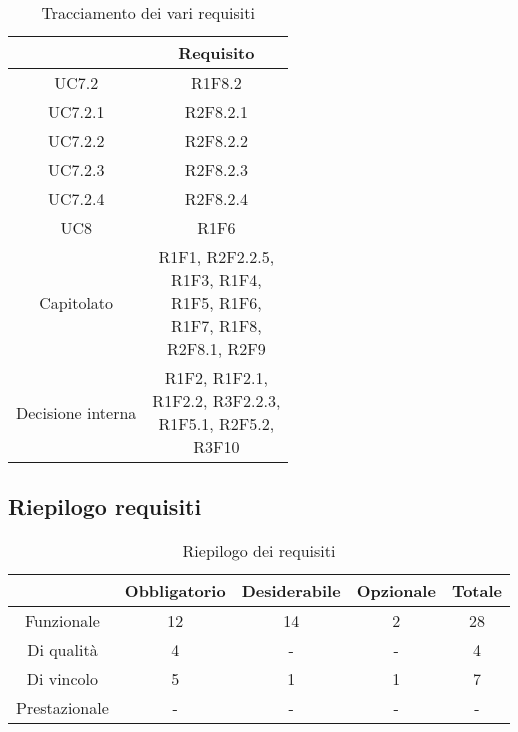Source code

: \begin{table}[H]
	\centering
	\renewcommand{\arraystretch}{1.8}
	\begin{tabular}{c | c}
		\rowcolor[HTML]{125E28}
		\multicolumn{1}{c}{\color[HTML]{FFFFFF} \textbf{Fonte}} &
		\multicolumn{1}{c}{\color[HTML]{FFFFFF} \textbf{Requisito}} \\
		\hline
		UC7.2 & R1F8.2 \\ \hline
		UC7.2.1 & R2F8.2.1 \\ \hline
		UC7.2.2 & R2F8.2.2 \\ \hline
		UC7.2.3 & R2F8.2.3 \\ \hline
		UC7.2.4 & R2F8.2.4 \\ \hline
		UC8 & R1F6 \\ \hline
		Capitolato & \shortstack{R1F1, R2F2.2.5, \\R1F3, R1F4, \\R1F5, R1F6, \\R1F7, R1F8,\\ R2F8.1, R2F9}  \\ \hline
		Decisione interna & \shortstack{R1F2, R1F2.1,\\ R1F2.2, R3F2.2.3,\\ R1F5.1, R2F5.2,\\ R3F10} \\
	\end{tabular}
    \caption{Tracciamento dei vari requisiti}
\end{table}

\subsection{Riepilogo requisiti} \label{subsection: riepilogo}

\begin{table}[H]
    \centering
    \renewcommand{\arraystretch}{1.8}
    \begin{tabular}{c | c | c | c | c}
        \rowcolor[HTML]{125E28}
        \multicolumn{1}{c}{\color[HTML]{FFFFFF} \textbf{Tipologia}}          &
        \multicolumn{1}{c}{\color[HTML]{FFFFFF} \textbf{Obbligatorio}} &
        \multicolumn{1}{c}{\color[HTML]{FFFFFF} \textbf{Desiderabile}}     &
        \multicolumn{1}{c}{\color[HTML]{FFFFFF} \textbf{Opzionale}}     &
        \multicolumn{1}{c}{\color[HTML]{FFFFFF} \textbf{Totale}}                                                                                                                                             \\
        \hline
        Funzionale & 12 & 14 & 2 & 28 \\ \hline
        Di qualità & 4 & - & - & 4 \\ \hline
        Di vincolo & 5 & 1 & 1 & 7 \\ \hline
        Prestazionale & - & - & - & - \\ 
    \end{tabular}
    \caption{Riepilogo dei requisiti}
\end{table}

════════

# EXERCISE BRIEF
Please hand back every entry above exactly, with no images in the copy.

# WRITTEN ANSWER
Source code

: \begin{table}[H]
	\centering
	\renewcommand{\arraystretch}{1.8}
	\begin{tabular}{c | c}
		\rowcolor[HTML]{125E28}
		\multicolumn{1}{c}{\color[HTML]{FFFFFF} \textbf{Fonte}} &
		\multicolumn{1}{c}{\color[HTML]{FFFFFF} \textbf{Requisito}} \\
		\hline
		UC7.2 & R1F8.2 \\ \hline
		UC7.2.1 & R2F8.2.1 \\ \hline
		UC7.2.2 & R2F8.2.2 \\ \hline
		UC7.2.3 & R2F8.2.3 \\ \hline
		UC7.2.4 & R2F8.2.4 \\ \hline
		UC8 & R1F6 \\ \hline
		Capitolato & \shortstack{R1F1, R2F2.2.5, \\R1F3, R1F4, \\R1F5, R1F6, \\R1F7, R1F8,\\ R2F8.1, R2F9}  \\ \hline
		Decisione interna & \shortstack{R1F2, R1F2.1,\\ R1F2.2, R3F2.2.3,\\ R1F5.1, R2F5.2,\\ R3F10} \\
	\end{tabular}
    \caption{Tracciamento dei vari requisiti}
\end{table}

\subsection{Riepilogo requisiti} \label{subsection: riepilogo}

\begin{table}[H]
    \centering
    \renewcommand{\arraystretch}{1.8}
    \begin{tabular}{c | c | c | c | c}
        \rowcolor[HTML]{125E28}
        \multicolumn{1}{c}{\color[HTML]{FFFFFF} \textbf{Tipologia}}          &
        \multicolumn{1}{c}{\color[HTML]{FFFFFF} \textbf{Obbligatorio}} &
        \multicolumn{1}{c}{\color[HTML]{FFFFFF} \textbf{Desiderabile}}     &
        \multicolumn{1}{c}{\color[HTML]{FFFFFF} \textbf{Opzionale}}     &
        \multicolumn{1}{c}{\color[HTML]{FFFFFF} \textbf{Totale}}                                                                                                                                             \\
        \hline
        Funzionale & 12 & 14 & 2 & 28 \\ \hline
        Di qualità & 4 & - & - & 4 \\ \hline
        Di vincolo & 5 & 1 & 1 & 7 \\ \hline
        Prestazionale & - & - & - & - \\ 
    \end{tabular}
    \caption{Riepilogo dei requisiti}
\end{table}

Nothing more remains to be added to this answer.